_ACTION ITEM_: Gather every line from the entries below that includes "удовольствия".

------ AVAILABLE DATA ------

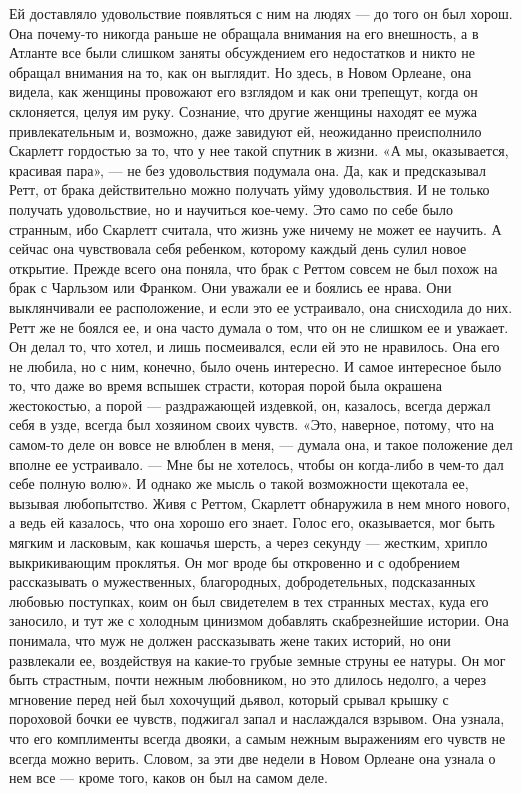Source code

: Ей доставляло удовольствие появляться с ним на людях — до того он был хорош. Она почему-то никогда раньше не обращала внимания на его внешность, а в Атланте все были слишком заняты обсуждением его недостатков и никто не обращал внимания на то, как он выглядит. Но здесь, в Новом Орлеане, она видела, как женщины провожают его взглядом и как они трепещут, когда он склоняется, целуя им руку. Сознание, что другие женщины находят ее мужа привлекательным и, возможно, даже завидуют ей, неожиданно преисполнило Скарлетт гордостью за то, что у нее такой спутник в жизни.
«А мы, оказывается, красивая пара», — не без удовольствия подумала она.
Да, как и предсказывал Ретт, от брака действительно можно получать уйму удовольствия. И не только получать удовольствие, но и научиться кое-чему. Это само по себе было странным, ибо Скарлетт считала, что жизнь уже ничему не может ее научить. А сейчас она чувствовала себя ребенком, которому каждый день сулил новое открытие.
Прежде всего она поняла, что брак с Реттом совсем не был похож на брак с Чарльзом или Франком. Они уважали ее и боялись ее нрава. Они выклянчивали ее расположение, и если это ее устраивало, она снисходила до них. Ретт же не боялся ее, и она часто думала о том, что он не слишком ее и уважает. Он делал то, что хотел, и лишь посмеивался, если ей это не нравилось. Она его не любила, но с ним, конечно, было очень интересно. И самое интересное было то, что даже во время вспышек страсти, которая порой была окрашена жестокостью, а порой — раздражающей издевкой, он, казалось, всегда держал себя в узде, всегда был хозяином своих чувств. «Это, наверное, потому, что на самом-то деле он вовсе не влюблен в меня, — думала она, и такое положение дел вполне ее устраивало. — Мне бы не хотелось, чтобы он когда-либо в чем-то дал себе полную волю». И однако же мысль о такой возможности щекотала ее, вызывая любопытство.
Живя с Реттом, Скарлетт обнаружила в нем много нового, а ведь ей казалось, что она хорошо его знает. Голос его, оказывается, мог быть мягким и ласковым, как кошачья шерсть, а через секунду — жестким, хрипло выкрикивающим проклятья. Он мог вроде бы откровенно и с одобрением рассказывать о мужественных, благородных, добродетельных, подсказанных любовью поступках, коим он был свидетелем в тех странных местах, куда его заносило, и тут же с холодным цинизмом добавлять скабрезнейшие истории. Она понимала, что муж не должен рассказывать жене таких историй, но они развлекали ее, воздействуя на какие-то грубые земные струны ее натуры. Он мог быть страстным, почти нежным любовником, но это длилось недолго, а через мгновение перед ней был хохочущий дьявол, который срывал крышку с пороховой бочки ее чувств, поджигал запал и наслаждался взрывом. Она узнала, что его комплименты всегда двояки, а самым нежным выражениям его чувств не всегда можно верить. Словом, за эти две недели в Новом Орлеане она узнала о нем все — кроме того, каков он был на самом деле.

------
------ AVAILABLE DATA ------

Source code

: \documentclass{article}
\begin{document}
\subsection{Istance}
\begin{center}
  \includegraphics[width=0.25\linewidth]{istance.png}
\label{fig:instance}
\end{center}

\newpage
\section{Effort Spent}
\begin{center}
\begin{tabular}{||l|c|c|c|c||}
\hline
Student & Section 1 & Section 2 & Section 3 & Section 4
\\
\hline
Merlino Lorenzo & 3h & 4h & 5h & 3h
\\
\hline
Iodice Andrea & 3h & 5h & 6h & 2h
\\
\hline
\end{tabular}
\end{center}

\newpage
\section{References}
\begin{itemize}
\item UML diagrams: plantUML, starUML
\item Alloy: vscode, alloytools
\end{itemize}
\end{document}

------

_TASK SOLUTION_:
«А мы, оказывается, красивая пара», — не без удовольствия подумала она.
Да, как и предсказывал Ретт, от брака действительно можно получать уйму удовольствия. И не только получать удовольствие, но и научиться кое-чему. Это само по себе было странным, ибо Скарлетт считала, что жизнь уже ничему не может ее научить. А сейчас она чувствовала себя ребенком, которому каждый день сулил новое открытие.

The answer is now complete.